We find the man standing there, middle-aged. He tells us what we see, his words creating landscapes. He waits looking at a horizon in flames.
“I was young,” he began. “That day I was young for the last time. The sky was dark, but not the type of dark of the night, this was the kind of dark you could smell. The kind of dark that bites your lungs and fills your nostrils shut. Snow had fallen that day. It had fallen and kept falling for a thousand years. I knew that day we had killed it. Killed the one thing we should never have killed. We killed humanity. We killed the world. I walked alone that evening. The ash-covered streets were empty. To expect anything else would be pretty rediculous. My footprints faded behind me just like I knew the memories of a better world will fade along with me. But I was determined, you see. I had predicted this, saw it happen, felt it happening. But the stasis chamber I had built needed to be improved upon, and I had little time left. When the evening faded and night fell, the distant booming of destruction at my heels, I realized this was the end.
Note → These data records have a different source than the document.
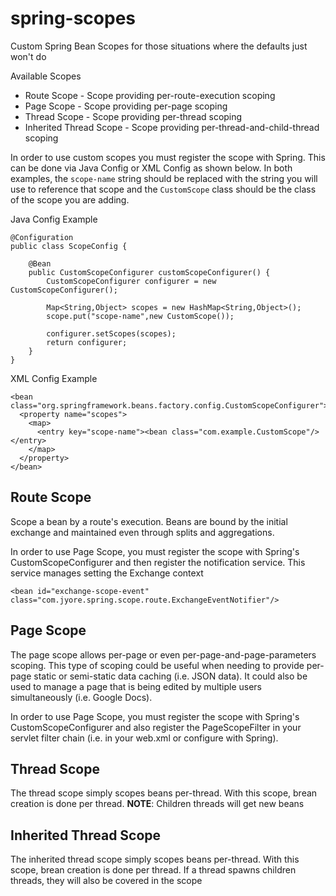 # spring-scopes
Custom Spring Bean Scopes for those situations where the defaults just won't do

Available Scopes
* Route Scope - Scope providing per-route-execution scoping
* Page Scope - Scope providing per-page scoping
* Thread Scope - Scope providing per-thread scoping
* Inherited Thread Scope - Scope providing per-thread-and-child-thread scoping


In order to use custom scopes you must register the scope with Spring.  This can be done via Java Config or XML Config as shown below. In both examples, the `scope-name` string should be replaced with the string you will use to reference that scope and the `CustomScope` class should be the class of the scope you are adding.


Java Config Example

    @Configuration
    public class ScopeConfig {

        @Bean
        public CustomScopeConfigurer customScopeConfigurer() {
            CustomScopeConfigurer configurer = new CustomScopeConfigurer();

            Map<String,Object> scopes = new HashMap<String,Object>();
            scope.put("scope-name",new CustomScope());

            configurer.setScopes(scopes);
            return configurer;
        }
    }



XML Config Example

    <bean class="org.springframework.beans.factory.config.CustomScopeConfigurer">
      <property name="scopes">
        <map>
          <entry key="scope-name"><bean class="com.example.CustomScope"/></entry>
        </map>
      </property>
    </bean>



## Route Scope
Scope a bean by a route's execution. Beans are bound by the initial exchange and maintained even through splits and aggregations.

In order to use Page Scope, you must register the scope with Spring's CustomScopeConfigurer and then register the notification service. This service manages setting the Exchange context

    <bean id="exchange-scope-event" class="com.jyore.spring.scope.route.ExchangeEventNotifier"/>


## Page Scope
The page scope allows per-page or even per-page-and-page-parameters scoping. This type of scoping could be useful when needing to provide per-page static or semi-static data caching (i.e. JSON data). It could also be used to manage a page that is being edited by multiple users simultaneously (i.e. Google Docs).

In order to use Page Scope, you must register the scope with Spring's CustomScopeConfigurer and also register the PageScopeFilter in your servlet filter chain (i.e. in your web.xml or configure with Spring). 


## Thread Scope
The thread scope simply scopes beans per-thread.  With this scope, brean creation is done per thread. **NOTE**: Children threads will get new beans


## Inherited Thread Scope
The inherited thread scope simply scopes beans per-thread.  With this scope, brean creation is done per thread. If a thread spawns children threads, they will also be covered in the scope
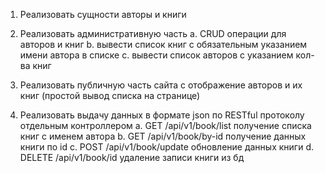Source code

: 1. Реализовать сущности авторы и книги

2. Реализовать административную часть
   a. CRUD операции для авторов и книг
   b. вывести список книг с обязательным указанием имени автора в списке
   c. вывести список авторов с указанием кол-ва книг

3. Реализовать публичную часть сайта с отображение авторов и их книг (простой вывод списка на странице)

4. Реализовать выдачу данных в формате json по RESTful протоколу отдельным контроллером
   a. GET /api/v1/book/list получение списка книг с именем автора
   b. GET /api/v1/book/by-id получение данных книги по id
   c. POST /api/v1/book/update обновление данных книги
   d. DELETE /api/v1/book/id удаление записи книги из бд
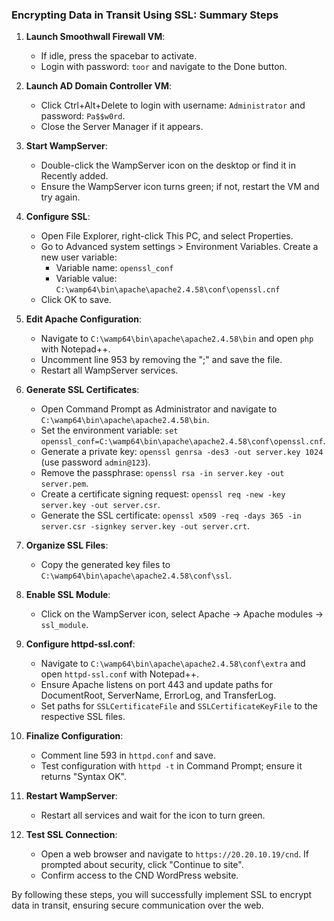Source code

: ### Encrypting Data in Transit Using SSL: Summary Steps

1. **Launch Smoothwall Firewall VM**: 
   - If idle, press the spacebar to activate.
   - Login with password: `toor` and navigate to the Done button.

2. **Launch AD Domain Controller VM**: 
   - Click Ctrl+Alt+Delete to login with username: `Administrator` and password: `Pa$$w0rd`.
   - Close the Server Manager if it appears.

3. **Start WampServer**: 
   - Double-click the WampServer icon on the desktop or find it in Recently added.
   - Ensure the WampServer icon turns green; if not, restart the VM and try again.

4. **Configure SSL**: 
   - Open File Explorer, right-click This PC, and select Properties.
   - Go to Advanced system settings > Environment Variables. Create a new user variable:
     - Variable name: `openssl_conf`
     - Variable value: `C:\wamp64\bin\apache\apache2.4.58\conf\openssl.cnf`
   - Click OK to save.

5. **Edit Apache Configuration**: 
   - Navigate to `C:\wamp64\bin\apache\apache2.4.58\bin` and open `php` with Notepad++.
   - Uncomment line 953 by removing the ";" and save the file.
   - Restart all WampServer services.

6. **Generate SSL Certificates**: 
   - Open Command Prompt as Administrator and navigate to `C:\wamp64\bin\apache\apache2.4.58\bin`.
   - Set the environment variable: `set openssl_conf=C:\wamp64\bin\apache\apache2.4.58\conf\openssl.cnf`.
   - Generate a private key: `openssl genrsa -des3 -out server.key 1024` (use password `admin@123`).
   - Remove the passphrase: `openssl rsa -in server.key -out server.pem`.
   - Create a certificate signing request: `openssl req -new -key server.key -out server.csr`.
   - Generate the SSL certificate: `openssl x509 -req -days 365 -in server.csr -signkey server.key -out server.crt`.

7. **Organize SSL Files**: 
   - Copy the generated key files to `C:\wamp64\bin\apache\apache2.4.58\conf\ssl`.

8. **Enable SSL Module**: 
   - Click on the WampServer icon, select Apache -> Apache modules -> `ssl_module`.

9. **Configure httpd-ssl.conf**: 
   - Navigate to `C:\wamp64\bin\apache\apache2.4.58\conf\extra` and open `httpd-ssl.conf` with Notepad++.
   - Ensure Apache listens on port 443 and update paths for DocumentRoot, ServerName, ErrorLog, and TransferLog.
   - Set paths for `SSLCertificateFile` and `SSLCertificateKeyFile` to the respective SSL files.

10. **Finalize Configuration**: 
    - Comment line 593 in `httpd.conf` and save.
    - Test configuration with `httpd -t` in Command Prompt; ensure it returns "Syntax OK".

11. **Restart WampServer**: 
    - Restart all services and wait for the icon to turn green.

12. **Test SSL Connection**: 
    - Open a web browser and navigate to `https://20.20.10.19/cnd`. If prompted about security, click "Continue to site".
    - Confirm access to the CND WordPress website.

By following these steps, you will successfully implement SSL to encrypt data in transit, ensuring secure communication over the web.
I didn’t want to accept it. I fought it until I could fight no more. I built my own coffin and buried myself from the world.”
“How did you do this?” I ask as we begin to walk ahead. Visibility is high and I can see far into the distance. Almost as if someone fashioned my view so I could see it all. There’s an explosion out there, building a twisting red and yellow spire into the sky.
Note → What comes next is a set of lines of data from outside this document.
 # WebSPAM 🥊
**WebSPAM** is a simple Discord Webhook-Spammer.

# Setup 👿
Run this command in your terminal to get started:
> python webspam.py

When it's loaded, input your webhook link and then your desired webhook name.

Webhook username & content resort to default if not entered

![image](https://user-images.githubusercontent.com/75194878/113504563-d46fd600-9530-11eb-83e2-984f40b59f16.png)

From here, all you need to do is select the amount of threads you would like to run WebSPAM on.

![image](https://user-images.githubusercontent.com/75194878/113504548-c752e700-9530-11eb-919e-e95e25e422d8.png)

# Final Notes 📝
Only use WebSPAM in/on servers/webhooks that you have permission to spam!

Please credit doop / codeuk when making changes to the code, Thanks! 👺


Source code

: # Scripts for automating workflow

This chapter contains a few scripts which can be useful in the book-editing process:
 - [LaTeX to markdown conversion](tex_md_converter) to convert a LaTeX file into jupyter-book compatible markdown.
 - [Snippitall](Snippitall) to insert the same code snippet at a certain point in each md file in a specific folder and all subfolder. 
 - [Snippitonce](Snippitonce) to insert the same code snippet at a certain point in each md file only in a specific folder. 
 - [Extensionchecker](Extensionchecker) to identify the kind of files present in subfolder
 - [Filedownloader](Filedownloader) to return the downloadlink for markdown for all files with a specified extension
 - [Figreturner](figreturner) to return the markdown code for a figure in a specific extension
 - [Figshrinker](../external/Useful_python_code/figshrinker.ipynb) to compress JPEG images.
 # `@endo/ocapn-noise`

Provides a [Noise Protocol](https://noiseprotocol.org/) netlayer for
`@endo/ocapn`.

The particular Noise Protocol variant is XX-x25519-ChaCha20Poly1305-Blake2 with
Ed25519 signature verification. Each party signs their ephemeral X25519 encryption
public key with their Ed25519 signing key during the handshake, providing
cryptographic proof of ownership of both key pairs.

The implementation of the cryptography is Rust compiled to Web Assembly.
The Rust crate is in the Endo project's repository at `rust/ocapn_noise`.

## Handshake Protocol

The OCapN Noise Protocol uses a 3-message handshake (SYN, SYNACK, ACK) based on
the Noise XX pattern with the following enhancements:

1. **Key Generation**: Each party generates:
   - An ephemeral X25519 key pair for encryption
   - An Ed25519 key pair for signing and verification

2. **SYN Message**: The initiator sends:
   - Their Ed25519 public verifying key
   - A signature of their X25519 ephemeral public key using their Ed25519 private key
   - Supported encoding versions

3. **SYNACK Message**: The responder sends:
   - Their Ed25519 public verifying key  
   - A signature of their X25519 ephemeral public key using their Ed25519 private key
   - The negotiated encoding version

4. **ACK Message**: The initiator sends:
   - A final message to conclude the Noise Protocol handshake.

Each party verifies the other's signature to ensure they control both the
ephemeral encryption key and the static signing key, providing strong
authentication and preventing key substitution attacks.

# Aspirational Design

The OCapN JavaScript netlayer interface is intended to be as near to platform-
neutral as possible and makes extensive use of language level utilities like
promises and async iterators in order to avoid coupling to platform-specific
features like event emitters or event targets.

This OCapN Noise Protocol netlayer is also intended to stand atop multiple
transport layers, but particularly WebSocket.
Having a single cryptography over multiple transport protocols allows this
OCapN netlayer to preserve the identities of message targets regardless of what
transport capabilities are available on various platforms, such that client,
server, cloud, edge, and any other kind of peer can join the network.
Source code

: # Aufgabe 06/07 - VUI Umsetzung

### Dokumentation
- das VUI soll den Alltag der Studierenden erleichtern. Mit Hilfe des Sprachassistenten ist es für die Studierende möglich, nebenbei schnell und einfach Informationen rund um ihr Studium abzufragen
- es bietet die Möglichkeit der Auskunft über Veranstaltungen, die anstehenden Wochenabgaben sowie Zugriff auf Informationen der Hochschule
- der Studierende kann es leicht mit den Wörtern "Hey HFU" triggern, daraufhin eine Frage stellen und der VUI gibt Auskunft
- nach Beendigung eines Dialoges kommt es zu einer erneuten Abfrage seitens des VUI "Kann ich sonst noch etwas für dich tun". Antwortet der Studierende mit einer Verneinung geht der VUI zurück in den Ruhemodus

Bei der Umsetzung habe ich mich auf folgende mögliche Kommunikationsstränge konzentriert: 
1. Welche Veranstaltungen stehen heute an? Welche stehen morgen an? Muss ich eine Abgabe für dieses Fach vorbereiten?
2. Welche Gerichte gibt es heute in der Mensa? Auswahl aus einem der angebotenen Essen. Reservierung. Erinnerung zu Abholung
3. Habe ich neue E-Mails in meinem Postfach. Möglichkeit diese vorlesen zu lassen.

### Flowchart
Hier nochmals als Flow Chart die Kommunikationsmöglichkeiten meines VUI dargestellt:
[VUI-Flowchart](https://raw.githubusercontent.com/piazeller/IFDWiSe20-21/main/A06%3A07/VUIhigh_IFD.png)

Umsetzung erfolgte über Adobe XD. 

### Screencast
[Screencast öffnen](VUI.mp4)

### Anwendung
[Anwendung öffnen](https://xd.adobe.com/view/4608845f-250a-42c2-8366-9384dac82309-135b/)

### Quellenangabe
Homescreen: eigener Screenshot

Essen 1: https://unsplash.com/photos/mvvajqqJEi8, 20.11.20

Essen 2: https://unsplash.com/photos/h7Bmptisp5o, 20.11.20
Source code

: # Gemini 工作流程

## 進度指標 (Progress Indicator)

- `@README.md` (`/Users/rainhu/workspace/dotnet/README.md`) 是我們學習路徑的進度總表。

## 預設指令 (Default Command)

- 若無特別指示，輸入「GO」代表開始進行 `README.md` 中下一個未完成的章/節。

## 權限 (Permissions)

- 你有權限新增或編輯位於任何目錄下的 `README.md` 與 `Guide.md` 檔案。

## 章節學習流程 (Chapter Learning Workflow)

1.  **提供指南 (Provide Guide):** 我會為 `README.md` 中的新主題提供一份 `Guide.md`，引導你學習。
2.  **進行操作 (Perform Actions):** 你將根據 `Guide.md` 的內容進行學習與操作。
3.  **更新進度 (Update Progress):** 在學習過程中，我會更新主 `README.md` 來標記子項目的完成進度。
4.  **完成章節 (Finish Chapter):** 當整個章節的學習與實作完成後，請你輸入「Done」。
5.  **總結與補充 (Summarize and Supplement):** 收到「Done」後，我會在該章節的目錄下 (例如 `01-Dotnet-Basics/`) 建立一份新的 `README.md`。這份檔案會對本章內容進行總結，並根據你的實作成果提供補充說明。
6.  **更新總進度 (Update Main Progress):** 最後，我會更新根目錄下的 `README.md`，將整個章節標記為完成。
“Nomad?” Ty says, his voice uncertain, afraid. Ash falls from a layer above us the color of night, from clouds that are thick and thundering. A heat reaches us and I can smell it, like a thousand dead bodies. We stand in the light of it and all I see of the others is their black silhouettes surrounded by white. I look at Calyx, I gaze at Ty. They are silent, caught in a state like me, between marvel and utter terror. Our skin begins to burn. The pain is total, all-encamping. But it soon fades. What remains is light. And in that light, I am them, they are me, we are one. I see their black bones in the light but those too are wiped away like shapes in sand.

We come back to it beside the black box as the body – a shrivelled corpse – spills out from its confines. Fluid drips from the floating coffin, over the body and down on the floor. The corpse doesn’t move, its eyes are dead, although I imagine they had been dead for a long while. The smell makes my head spin.
“What the hell happened?” Ty asks.
“I must have asked the right question,” I answer.